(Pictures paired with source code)

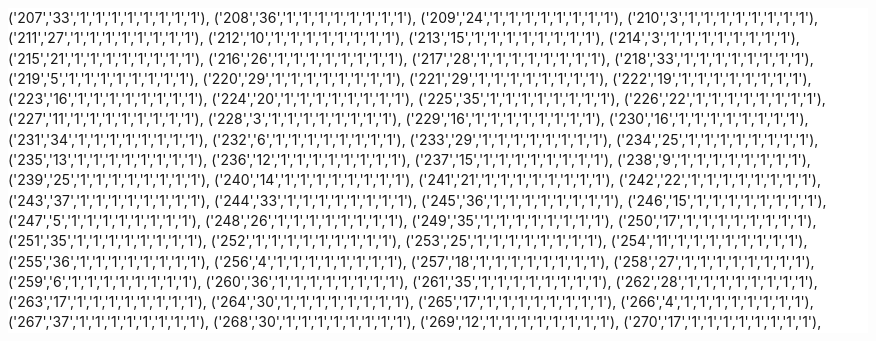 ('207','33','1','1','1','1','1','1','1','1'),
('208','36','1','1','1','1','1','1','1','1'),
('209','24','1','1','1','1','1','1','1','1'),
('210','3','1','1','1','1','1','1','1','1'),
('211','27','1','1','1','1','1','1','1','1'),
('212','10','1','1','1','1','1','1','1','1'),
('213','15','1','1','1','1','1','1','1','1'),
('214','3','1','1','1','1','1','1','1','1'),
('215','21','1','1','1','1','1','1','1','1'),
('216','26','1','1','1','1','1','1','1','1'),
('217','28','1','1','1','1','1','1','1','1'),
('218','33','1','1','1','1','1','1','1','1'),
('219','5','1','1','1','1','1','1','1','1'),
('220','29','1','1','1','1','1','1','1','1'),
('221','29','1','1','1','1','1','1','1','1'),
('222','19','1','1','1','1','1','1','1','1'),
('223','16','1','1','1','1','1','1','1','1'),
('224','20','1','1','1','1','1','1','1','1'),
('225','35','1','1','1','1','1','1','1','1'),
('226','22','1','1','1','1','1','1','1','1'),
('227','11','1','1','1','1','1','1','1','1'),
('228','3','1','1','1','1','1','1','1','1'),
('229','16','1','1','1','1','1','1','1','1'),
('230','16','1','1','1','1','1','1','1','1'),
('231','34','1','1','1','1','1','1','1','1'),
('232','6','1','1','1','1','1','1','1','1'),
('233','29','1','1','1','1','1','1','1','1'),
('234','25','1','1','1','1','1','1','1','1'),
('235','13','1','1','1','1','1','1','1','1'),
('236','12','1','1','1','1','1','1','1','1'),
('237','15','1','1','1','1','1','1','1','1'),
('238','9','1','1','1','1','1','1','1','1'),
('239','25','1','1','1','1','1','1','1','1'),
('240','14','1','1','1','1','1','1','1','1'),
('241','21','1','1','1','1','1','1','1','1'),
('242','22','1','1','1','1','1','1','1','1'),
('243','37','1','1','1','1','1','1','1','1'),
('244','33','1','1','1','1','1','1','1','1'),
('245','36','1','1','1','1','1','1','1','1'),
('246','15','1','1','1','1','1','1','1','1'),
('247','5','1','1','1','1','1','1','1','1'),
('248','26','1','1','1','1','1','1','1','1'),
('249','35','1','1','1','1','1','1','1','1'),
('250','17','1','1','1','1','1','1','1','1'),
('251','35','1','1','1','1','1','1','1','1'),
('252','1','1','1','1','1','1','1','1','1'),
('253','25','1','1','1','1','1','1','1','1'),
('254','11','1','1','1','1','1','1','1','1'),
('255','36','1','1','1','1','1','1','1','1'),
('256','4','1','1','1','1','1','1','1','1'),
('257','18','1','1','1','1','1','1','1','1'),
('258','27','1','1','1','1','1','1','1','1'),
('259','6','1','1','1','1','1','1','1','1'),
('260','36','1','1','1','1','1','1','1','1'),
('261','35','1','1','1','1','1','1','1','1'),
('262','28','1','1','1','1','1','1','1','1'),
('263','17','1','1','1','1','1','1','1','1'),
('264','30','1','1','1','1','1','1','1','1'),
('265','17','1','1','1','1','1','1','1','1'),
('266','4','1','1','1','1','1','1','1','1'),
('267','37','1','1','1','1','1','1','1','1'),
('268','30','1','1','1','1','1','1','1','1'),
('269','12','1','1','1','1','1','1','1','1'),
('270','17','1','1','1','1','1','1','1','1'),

■ What needs to be done
Repeat each entry above exactly. Omit the pictures.

■ Answer for this exercise
 ('207','33','1','1','1','1','1','1','1','1'),
('208','36','1','1','1','1','1','1','1','1'),
('209','24','1','1','1','1','1','1','1','1'),
('210','3','1','1','1','1','1','1','1','1'),
('211','27','1','1','1','1','1','1','1','1'),
('212','10','1','1','1','1','1','1','1','1'),
('213','15','1','1','1','1','1','1','1','1'),
('214','3','1','1','1','1','1','1','1','1'),
('215','21','1','1','1','1','1','1','1','1'),
('216','26','1','1','1','1','1','1','1','1'),
('217','28','1','1','1','1','1','1','1','1'),
('218','33','1','1','1','1','1','1','1','1'),
('219','5','1','1','1','1','1','1','1','1'),
('220','29','1','1','1','1','1','1','1','1'),
('221','29','1','1','1','1','1','1','1','1'),
('222','19','1','1','1','1','1','1','1','1'),
('223','16','1','1','1','1','1','1','1','1'),
('224','20','1','1','1','1','1','1','1','1'),
('225','35','1','1','1','1','1','1','1','1'),
('226','22','1','1','1','1','1','1','1','1'),
('227','11','1','1','1','1','1','1','1','1'),
('228','3','1','1','1','1','1','1','1','1'),
('229','16','1','1','1','1','1','1','1','1'),
('230','16','1','1','1','1','1','1','1','1'),
('231','34','1','1','1','1','1','1','1','1'),
('232','6','1','1','1','1','1','1','1','1'),
('233','29','1','1','1','1','1','1','1','1'),
('234','25','1','1','1','1','1','1','1','1'),
('235','13','1','1','1','1','1','1','1','1'),
('236','12','1','1','1','1','1','1','1','1'),
('237','15','1','1','1','1','1','1','1','1'),
('238','9','1','1','1','1','1','1','1','1'),
('239','25','1','1','1','1','1','1','1','1'),
('240','14','1','1','1','1','1','1','1','1'),
('241','21','1','1','1','1','1','1','1','1'),
('242','22','1','1','1','1','1','1','1','1'),
('243','37','1','1','1','1','1','1','1','1'),
('244','33','1','1','1','1','1','1','1','1'),
('245','36','1','1','1','1','1','1','1','1'),
('246','15','1','1','1','1','1','1','1','1'),
('247','5','1','1','1','1','1','1','1','1'),
('248','26','1','1','1','1','1','1','1','1'),
('249','35','1','1','1','1','1','1','1','1'),
('250','17','1','1','1','1','1','1','1','1'),
('251','35','1','1','1','1','1','1','1','1'),
('252','1','1','1','1','1','1','1','1','1'),
('253','25','1','1','1','1','1','1','1','1'),
('254','11','1','1','1','1','1','1','1','1'),
('255','36','1','1','1','1','1','1','1','1'),
('256','4','1','1','1','1','1','1','1','1'),
('257','18','1','1','1','1','1','1','1','1'),
('258','27','1','1','1','1','1','1','1','1'),
('259','6','1','1','1','1','1','1','1','1'),
('260','36','1','1','1','1','1','1','1','1'),
('261','35','1','1','1','1','1','1','1','1'),
('262','28','1','1','1','1','1','1','1','1'),
('263','17','1','1','1','1','1','1','1','1'),
('264','30','1','1','1','1','1','1','1','1'),
('265','17','1','1','1','1','1','1','1','1'),
('266','4','1','1','1','1','1','1','1','1'),
('267','37','1','1','1','1','1','1','1','1'),
('268','30','1','1','1','1','1','1','1','1'),
('269','12','1','1','1','1','1','1','1','1'),
('270','17','1','1','1','1','1','1','1','1'),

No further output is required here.